NHS Digital prohibited from data sharing with the Home Office on immigration offences

By May 10, 2018 No Comments

Dr Sarah Wollaston MP

Yesterday, May 9th 2018, the Government accepted the principle of an amendment to the Data Protection Bill tabled by Dr Sarah Wollaston MP, Chair of the Health and Social Care Committee.

The amendment restricts NHS Digital to being able to share data relating to criminal investigations only for ‘serious offences’ – this does not include immigration status and offences. 

This data sharing of migrants’ patient information has been going on for many years and was most recently formalised in a Memorandum of Understanding (MoU) between NHS Digital, the Home Office and Department of Health and Social Care.

A campaign spearheaded by the National AIDS Trust (NAT) along with Doctors of the World (UK, led a campaign to end the practice since it came to light in 2014. Most recently the Health and Social Care Committee published a report strongly criticising the MoU and the immigration tracing service, demanding that it end immediately. The campaign gathered pace once it reached social media with doctors and other healthcare professionals proclaiming #PatientsNotPassports.

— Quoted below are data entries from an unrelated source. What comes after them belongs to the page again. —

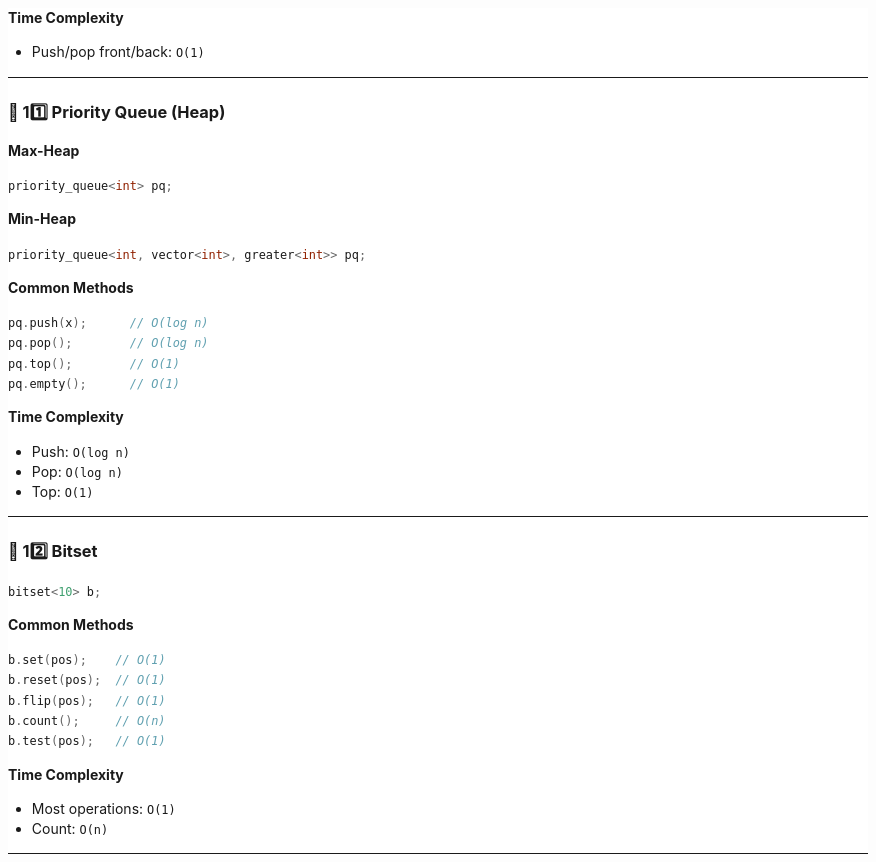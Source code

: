 **Time Complexity**

- Push/pop front/back: `O(1)`

---

### 📌 11️⃣ **Priority Queue (Heap)**

**Max-Heap**

```cpp
priority_queue<int> pq;
```

**Min-Heap**

```cpp
priority_queue<int, vector<int>, greater<int>> pq;
```

**Common Methods**

```cpp
pq.push(x);      // O(log n)
pq.pop();        // O(log n)
pq.top();        // O(1)
pq.empty();      // O(1)
```

**Time Complexity**

- Push: `O(log n)`
- Pop: `O(log n)`
- Top: `O(1)`

---

### 📌 12️⃣ **Bitset**

```cpp
bitset<10> b;
```

**Common Methods**

```cpp
b.set(pos);    // O(1)
b.reset(pos);  // O(1)
b.flip(pos);   // O(1)
b.count();     // O(n)
b.test(pos);   // O(1)
```

**Time Complexity**

- Most operations: `O(1)`
- Count: `O(n)`

---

Deborah Gold, Chief Executive of NAT, said: “We are delighted that at last this shameful sharing of confidential patient information with the Home Office is to end. Not only did it breach every bit of guidance on confidentiality within the NHS, it also deterred people from essential healthcare putting both individual and public health at risk.”

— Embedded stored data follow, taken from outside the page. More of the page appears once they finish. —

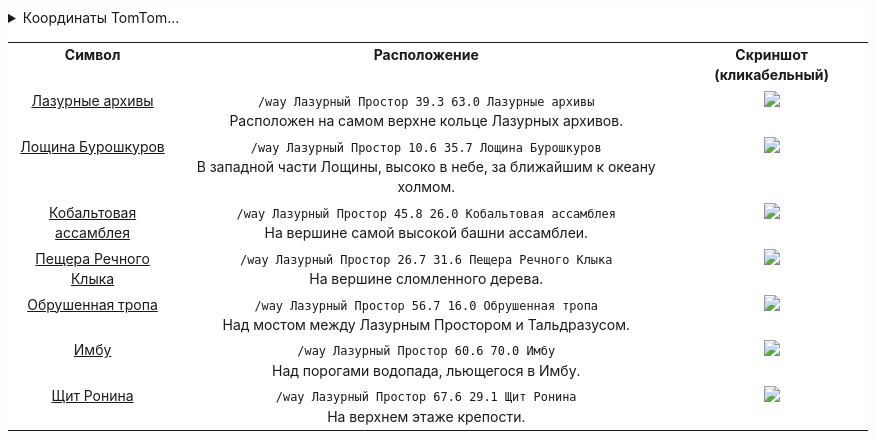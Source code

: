 <details><summary>Координаты TomTom...</summary></details>

<table class="grid">
	<tbody>
		<tr>
			<td style="text-align: center;"><b>Символ</b></td>
			<td style="text-align: center;"><b>Расположение</b></td>
			<td style="text-align: center;"><b>Скриншот (кликабельный)</b></td>
		</tr>
		<tr>
			<td style="text-align: center;"><a href="https://www.wowhead.com/ru/achievement=16065"> Лазурные архивы</a></td>
			<td style="text-align: center;"><code>/way Лазурный Простор 39.3 63.0 Лазурные архивы</code><br>Расположен на самом верхне кольце Лазурных архивов.</td>
			<td style="text-align: center;"><a href="https://wow.zamimg.com/uploads/screenshots/normal/1079310.jpg"><img src="https://wow.zamimg.com/uploads/screenshots/normal/1079310.jpg" width="200" /> </a></td>
		</tr>
		<tr>
			<td style="text-align: center;"><a href="https://www.wowhead.com/ru/achievement=16068"> Лощина Бурошкуров</a></td>
			<td style="text-align: center;"><code>/way Лазурный Простор 10.6 35.7 Лощина Бурошкуров</code><br>В западной части Лощины, высоко в небе, за ближайшим к океану холмом.</td>
			<td style="text-align: center;"><a href="https://wow.zamimg.com/uploads/screenshots/normal/1078289.jpg"><img src="https://wow.zamimg.com/uploads/screenshots/normal/1078289.jpg" width="200" /> </a></td>
		</tr>
		<tr>
			<td style="text-align: center;"><a href="https://www.wowhead.com/ru/achievement=16064"> Кобальтовая ассамблея</a></td>
			<td style="text-align: center;"><code>/way Лазурный Простор 45.8 26.0 Кобальтовая ассамблея</code><br>На вершине самой высокой башни  ассамблеи.</td>
			<td style="text-align: center;"><a href="https://wow.zamimg.com/uploads/screenshots/normal/1078290.jpg"><img src="https://wow.zamimg.com/uploads/screenshots/normal/1078290.jpg" width="200" /> </a></td>
		</tr>
		<tr>
			<td style="text-align: center;"><a href="https://www.wowhead.com/ru/achievement=16069"> Пещера Речного Клыка</a></td>
			<td style="text-align: center;"><code>/way Лазурный Простор 26.7 31.6 Пещера Речного Клыка</code><br>На вершине сломленного дерева.</td>
			<td style="text-align: center;"><a href="https://wow.zamimg.com/uploads/screenshots/normal/1079305.jpg"><img src="https://wow.zamimg.com/uploads/screenshots/normal/1079305.jpg" width="200" /> </a></td>
		</tr>
		<tr>
			<td style="text-align: center;"><a href="https://www.wowhead.com/ru/achievement=16673"> Обрушенная тропа</a></td>
			<td style="text-align: center;"><code>/way Лазурный Простор 56.7 16.0 Обрушенная тропа</code><br>Над мостом между Лазурным Простором и Тальдразусом.</td>
			<td style="text-align: center;"><a href="https://wow.zamimg.com/uploads/screenshots/normal/1079533.jpg"><img src="https://wow.zamimg.com/uploads/screenshots/normal/1079533.jpg" width="200" /> </a></td>
		</tr>
		<tr>
			<td style="text-align: center;"><a href="https://www.wowhead.com/ru/achievement=16070"> Имбу</a></td>
			<td style="text-align: center;"><code>/way Лазурный Простор 60.6 70.0 Имбу</code><br>Над порогами водопада, льющегося в Имбу.</td>
			<td style="text-align: center;"><a href="https://wow.zamimg.com/uploads/screenshots/normal/1078292.jpg"><img src="https://wow.zamimg.com/uploads/screenshots/normal/1078292.jpg" width="200" /> </a></td>
		</tr>
		<tr>
			<td style="text-align: center;"><a href="https://www.wowhead.com/ru/achievement=16072"> Щит Ронина</a></td>
			<td style="text-align: center;"><code>/way Лазурный Простор 67.6 29.1 Щит Ронина</code><br>На верхнем этаже крепости.</td>
			<td style="text-align: center;"><a href="https://wow.zamimg.com/uploads/screenshots/normal/1078293.jpg"><img src="https://wow.zamimg.com/uploads/screenshots/normal/1078293.jpg" width="200" /> </a></td>
		</tr>
		<tr>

Dr Chloe Orkin, Chair of the British HIV Association (BHIVA), commented: “We welcome this change by the government which means that patients will no longer be deterred from accessing vital healthcare services.  This is beneficial for both the individual and for public health. HIV patients are particularly vulnerable as without treatment their health can decline rapidly, as well as posing a potential transmission risk to others.”

The Saving Lives Charity believes in, and supports, an NHS where all patients are treated equally regardless of their immigration status, documentation, ethnicity, gender identity, sexuality, age, religion or HIV status.